■ Work item ■
Restrict the output to the lines below starting at the one that contains "CosmicFlows-2 data, which" and ending at the one that contains "Thus the simulation", and restate them word for word, both ends included.

*** Material for this exercise Section Begins ***

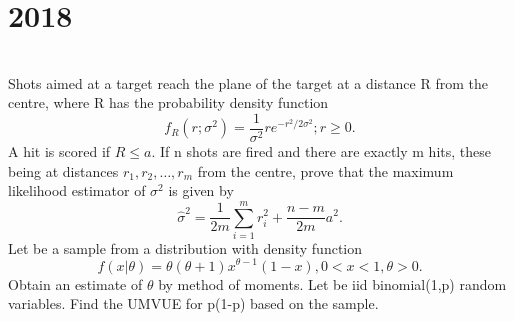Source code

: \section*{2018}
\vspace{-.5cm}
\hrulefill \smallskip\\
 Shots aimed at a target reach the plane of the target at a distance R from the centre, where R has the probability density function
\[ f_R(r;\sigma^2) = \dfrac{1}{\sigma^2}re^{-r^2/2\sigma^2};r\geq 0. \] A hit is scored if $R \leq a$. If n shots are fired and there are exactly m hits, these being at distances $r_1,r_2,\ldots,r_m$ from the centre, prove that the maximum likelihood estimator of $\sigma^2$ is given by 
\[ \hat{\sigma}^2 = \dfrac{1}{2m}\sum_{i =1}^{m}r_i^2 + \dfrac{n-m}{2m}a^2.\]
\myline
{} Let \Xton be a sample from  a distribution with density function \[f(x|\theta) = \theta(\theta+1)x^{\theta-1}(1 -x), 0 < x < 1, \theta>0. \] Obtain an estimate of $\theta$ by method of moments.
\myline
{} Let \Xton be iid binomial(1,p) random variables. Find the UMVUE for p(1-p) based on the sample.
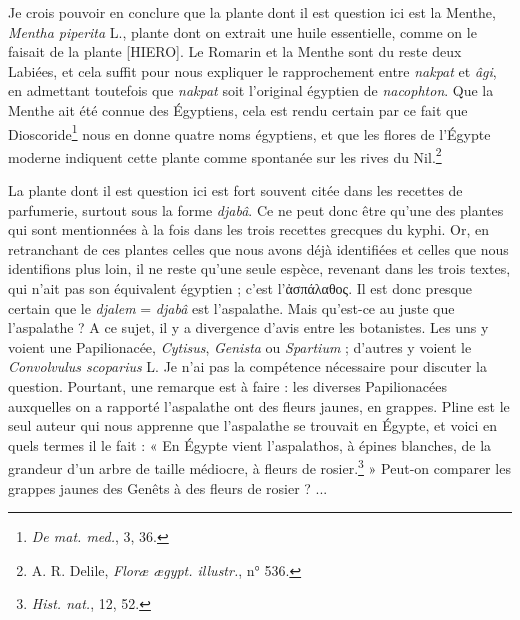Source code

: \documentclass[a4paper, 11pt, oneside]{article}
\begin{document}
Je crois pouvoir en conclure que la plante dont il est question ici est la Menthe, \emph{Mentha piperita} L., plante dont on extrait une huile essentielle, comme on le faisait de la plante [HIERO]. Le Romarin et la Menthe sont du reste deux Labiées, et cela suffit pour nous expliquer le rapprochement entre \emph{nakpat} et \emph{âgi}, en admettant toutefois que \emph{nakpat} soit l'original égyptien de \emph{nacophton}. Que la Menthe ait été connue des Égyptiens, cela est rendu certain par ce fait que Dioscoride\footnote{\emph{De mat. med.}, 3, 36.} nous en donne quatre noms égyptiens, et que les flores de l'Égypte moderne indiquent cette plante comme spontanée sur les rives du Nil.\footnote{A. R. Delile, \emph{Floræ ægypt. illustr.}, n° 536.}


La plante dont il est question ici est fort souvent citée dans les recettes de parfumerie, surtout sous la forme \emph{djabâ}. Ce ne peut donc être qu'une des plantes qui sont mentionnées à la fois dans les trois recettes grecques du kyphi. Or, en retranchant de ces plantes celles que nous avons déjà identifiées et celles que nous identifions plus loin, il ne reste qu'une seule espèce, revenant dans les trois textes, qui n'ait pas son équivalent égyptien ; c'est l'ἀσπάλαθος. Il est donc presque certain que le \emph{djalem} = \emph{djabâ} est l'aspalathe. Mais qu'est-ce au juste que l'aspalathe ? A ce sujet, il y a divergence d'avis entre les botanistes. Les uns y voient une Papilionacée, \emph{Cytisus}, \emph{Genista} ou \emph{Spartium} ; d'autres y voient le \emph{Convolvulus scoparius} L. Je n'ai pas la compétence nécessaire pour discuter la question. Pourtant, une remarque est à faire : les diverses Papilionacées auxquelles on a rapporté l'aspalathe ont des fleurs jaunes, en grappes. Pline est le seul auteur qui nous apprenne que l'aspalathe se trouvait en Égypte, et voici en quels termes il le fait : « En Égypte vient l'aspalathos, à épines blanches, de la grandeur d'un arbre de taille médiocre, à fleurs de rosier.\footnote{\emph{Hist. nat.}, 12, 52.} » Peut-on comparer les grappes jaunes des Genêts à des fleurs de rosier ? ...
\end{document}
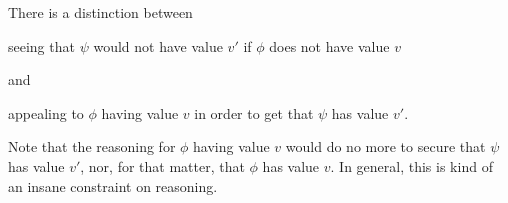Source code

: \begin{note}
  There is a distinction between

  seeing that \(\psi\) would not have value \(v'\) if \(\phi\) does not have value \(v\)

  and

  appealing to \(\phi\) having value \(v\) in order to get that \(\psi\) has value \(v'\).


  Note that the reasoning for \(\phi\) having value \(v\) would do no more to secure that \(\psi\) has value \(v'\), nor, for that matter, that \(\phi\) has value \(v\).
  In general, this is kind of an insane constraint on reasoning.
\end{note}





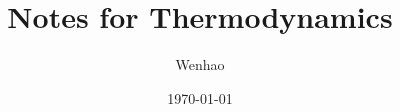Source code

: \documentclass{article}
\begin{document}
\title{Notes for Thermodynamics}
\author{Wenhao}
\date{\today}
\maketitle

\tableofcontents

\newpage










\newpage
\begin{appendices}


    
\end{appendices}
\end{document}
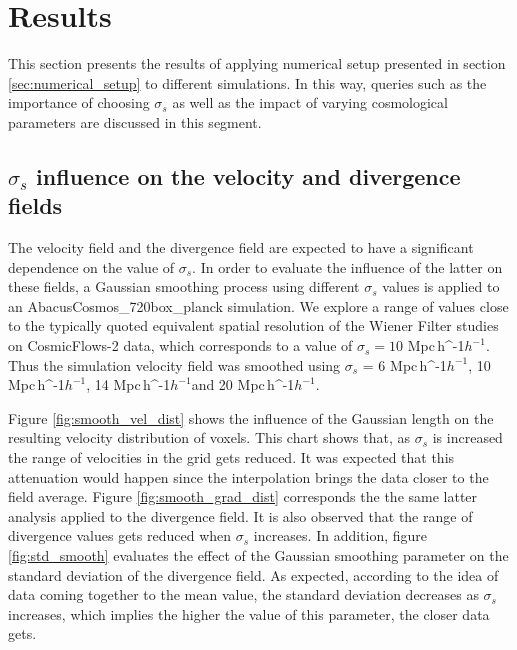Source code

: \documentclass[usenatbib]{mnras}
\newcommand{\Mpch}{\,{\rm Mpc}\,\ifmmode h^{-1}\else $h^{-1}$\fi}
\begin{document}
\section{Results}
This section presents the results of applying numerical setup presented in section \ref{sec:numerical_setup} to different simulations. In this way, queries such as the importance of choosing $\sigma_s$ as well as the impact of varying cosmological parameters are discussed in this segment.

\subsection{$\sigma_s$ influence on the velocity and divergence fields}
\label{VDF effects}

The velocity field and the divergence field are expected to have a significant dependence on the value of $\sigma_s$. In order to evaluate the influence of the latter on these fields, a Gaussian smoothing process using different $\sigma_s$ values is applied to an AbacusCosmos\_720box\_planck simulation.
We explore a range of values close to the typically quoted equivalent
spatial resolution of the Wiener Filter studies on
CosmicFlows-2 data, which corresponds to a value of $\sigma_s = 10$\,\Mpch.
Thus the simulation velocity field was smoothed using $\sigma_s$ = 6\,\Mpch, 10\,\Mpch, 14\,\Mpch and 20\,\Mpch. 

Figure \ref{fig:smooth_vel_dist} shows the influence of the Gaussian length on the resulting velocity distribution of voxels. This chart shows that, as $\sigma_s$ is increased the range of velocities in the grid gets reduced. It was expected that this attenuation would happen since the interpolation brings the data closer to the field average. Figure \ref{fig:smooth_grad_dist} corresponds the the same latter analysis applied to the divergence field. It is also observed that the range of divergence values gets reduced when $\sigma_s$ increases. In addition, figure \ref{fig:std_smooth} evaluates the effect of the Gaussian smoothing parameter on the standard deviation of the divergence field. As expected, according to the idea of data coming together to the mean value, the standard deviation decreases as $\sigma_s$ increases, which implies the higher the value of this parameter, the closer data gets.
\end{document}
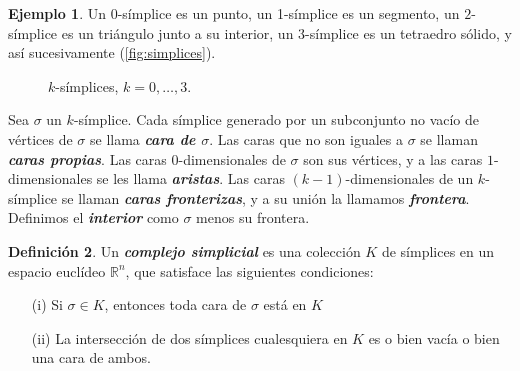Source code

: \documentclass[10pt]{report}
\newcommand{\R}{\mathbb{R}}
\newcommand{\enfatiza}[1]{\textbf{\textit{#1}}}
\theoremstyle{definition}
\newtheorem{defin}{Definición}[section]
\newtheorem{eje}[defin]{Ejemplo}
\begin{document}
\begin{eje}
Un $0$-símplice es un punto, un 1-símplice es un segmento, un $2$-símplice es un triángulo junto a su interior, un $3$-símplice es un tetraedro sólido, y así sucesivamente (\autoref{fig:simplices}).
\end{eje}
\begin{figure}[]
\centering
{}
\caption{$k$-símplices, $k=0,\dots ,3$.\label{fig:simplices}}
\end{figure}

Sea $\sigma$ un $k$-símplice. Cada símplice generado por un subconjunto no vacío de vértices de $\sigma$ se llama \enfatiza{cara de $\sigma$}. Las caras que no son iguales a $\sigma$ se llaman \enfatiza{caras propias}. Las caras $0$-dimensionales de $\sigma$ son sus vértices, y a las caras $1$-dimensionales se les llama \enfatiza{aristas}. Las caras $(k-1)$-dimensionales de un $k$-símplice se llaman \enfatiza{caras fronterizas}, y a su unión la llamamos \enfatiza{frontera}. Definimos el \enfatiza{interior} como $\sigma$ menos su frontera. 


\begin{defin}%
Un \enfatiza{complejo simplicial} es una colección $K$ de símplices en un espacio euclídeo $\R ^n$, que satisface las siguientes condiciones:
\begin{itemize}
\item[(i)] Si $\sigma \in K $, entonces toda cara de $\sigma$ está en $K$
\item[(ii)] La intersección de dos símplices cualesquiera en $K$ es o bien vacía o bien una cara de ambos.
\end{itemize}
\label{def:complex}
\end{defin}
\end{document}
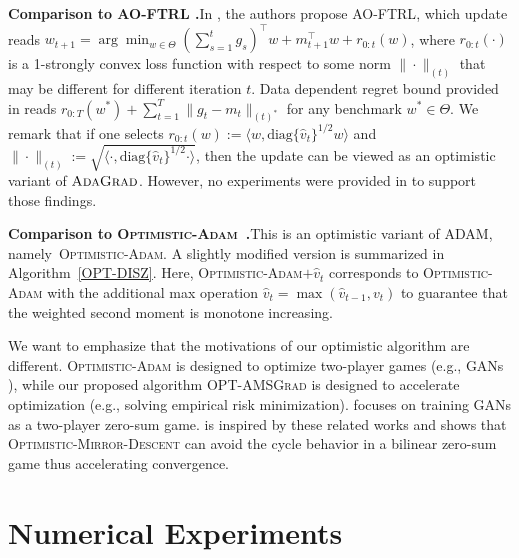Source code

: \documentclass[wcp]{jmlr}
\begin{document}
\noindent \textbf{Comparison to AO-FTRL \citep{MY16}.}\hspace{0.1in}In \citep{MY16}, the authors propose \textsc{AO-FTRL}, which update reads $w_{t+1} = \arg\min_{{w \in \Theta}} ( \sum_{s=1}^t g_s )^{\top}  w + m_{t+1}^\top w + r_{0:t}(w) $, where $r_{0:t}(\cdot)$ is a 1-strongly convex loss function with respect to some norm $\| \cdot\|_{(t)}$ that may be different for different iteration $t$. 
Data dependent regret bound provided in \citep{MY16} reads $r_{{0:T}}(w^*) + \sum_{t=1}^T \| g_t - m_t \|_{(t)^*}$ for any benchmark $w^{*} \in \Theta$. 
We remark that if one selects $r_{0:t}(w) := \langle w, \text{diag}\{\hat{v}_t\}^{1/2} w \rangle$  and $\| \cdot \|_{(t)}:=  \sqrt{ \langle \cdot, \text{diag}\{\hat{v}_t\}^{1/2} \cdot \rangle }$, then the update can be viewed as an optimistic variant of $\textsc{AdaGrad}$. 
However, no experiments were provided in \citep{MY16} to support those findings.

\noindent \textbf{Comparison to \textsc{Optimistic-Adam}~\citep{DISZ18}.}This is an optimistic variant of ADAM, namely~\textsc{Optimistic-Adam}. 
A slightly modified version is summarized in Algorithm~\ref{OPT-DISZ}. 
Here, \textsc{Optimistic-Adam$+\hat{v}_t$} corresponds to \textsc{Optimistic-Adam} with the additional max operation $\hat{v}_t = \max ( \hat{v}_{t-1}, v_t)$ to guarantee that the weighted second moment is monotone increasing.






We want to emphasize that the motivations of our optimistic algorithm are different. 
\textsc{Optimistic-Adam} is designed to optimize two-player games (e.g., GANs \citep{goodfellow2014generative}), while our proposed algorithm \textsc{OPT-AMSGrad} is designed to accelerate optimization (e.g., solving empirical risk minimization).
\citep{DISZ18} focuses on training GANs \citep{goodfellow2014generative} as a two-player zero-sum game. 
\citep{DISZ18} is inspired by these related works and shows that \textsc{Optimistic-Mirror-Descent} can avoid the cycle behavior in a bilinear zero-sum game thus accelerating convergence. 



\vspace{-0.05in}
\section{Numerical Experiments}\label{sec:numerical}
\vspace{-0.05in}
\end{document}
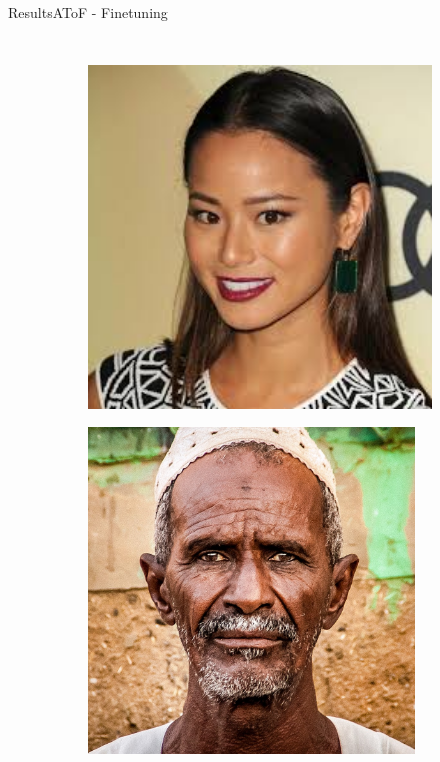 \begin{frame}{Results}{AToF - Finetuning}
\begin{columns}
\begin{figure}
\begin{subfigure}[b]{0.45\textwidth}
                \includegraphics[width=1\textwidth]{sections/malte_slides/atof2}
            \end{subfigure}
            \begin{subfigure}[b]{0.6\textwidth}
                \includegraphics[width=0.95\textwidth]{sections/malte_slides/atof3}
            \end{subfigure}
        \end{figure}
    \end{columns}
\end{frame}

*** Material for this exercise Section Ends ***

■ Written solution ■
CosmicFlows-2 data, which corresponds to a value of $\sigma_s = 10$\,\Mpch.
Thus the simulation velocity field was smoothed using $\sigma_s$ = 6\,\Mpch, 10\,\Mpch, 14\,\Mpch and 20\,\Mpch. 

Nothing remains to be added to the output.